In 1906, one year after a college football season which resulted in the deaths of eighteen students and severe injuries to 150 more, 62 member schools formed the Intercollegiate Athletics Association (IAA).[3] The IAA's main purpose was to regulate collegiate sports and ensure that players were treated fairly and kept safe.[3] Just four years later, the IAA modified its name to become the National Collegiate Athletic Association (NCAA). By doing so, the NCAA was granted additional rule-making power which now allowed them to include amateurism and eligibility.[3] The NCAA was designated as a non-profit institution whose focus was to establish amateurism as the core foundation for college sports.[4] At this time, the NCAA did not allow any sort of payment to their amateur athletes from university faculty nor financial aid.[1] Another effort to protect amateurism at this time was banning the recruitment of athletes from preparatory institutions.[1] In 1916, the NCAA designated an amateur collegiate athlete as someone that played their sport purely for the enjoyment and developing their mental, physical, moral, and social skills.[5] The founders of the NCAA wanted a clear line between college and professional sports, with college sport acting as one of the many branches of the educational program.[6] This line was also drawn by the forbidding of any sort of scholarship for athletic performance.[6]

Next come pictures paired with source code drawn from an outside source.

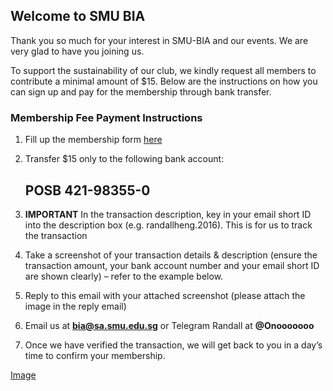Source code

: ## Welcome to SMU BIA

Thank you so much for your interest in SMU-BIA and our events. We are very glad to have you joining us.
 
To support the sustainability of our club, we kindly request all members to contribute a minimal amount of $15. 
Below are the instructions on how you can sign up and pay for the membership through bank transfer.


### Membership Fee Payment Instructions

1.	Fill up the membership form [here](https://goo.gl/forms/ekep5gEFnQQVuUTy2)

2.	Transfer $15 only to the following bank account: 
    ## POSB 421-98355-0

3.	**IMPORTANT** In the transaction description, key in your email short ID into the description box (e.g. randallheng.2016). This is for us to track the transaction

4.	Take a screenshot of your transaction details & description (ensure the transaction amount, your bank account number and your email short ID are shown clearly) – refer to the example below.

5.	Reply to this email with your attached screenshot (please attach the image in the reply email)

6. Email us at **bia@sa.smu.edu.sg** or Telegram Randall at **@Onooooooo**

7.	Once we have verified the transaction, we will get back to you in a day’s time to confirm your membership. 

[Image](https://github.com/randallhcy95/SMUBIAPayment/blob/master/image002.png)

In 1948, the introduction of a set of rules to "alleviate the proliferation of exploitative practices in the recruitment of student-athletes," deemed the Sanity Code, in part eliminated financial aid to athletes not available to other students at their school.[7] The newly introduced Sanity Code prohibited colleges from providing student-athletes with additional financial aid unavailable to the ordinary college student.[3] The amateur collegiate athlete was granted the right to receive payment to cover their tuition-and-fees in order to attend the school, but could not receive money towards their room and board.[5] It is also important to note that the student needed to demonstrate financial need and meet the school's standard admissions requirements in order to be eligible for the scholarship.[5]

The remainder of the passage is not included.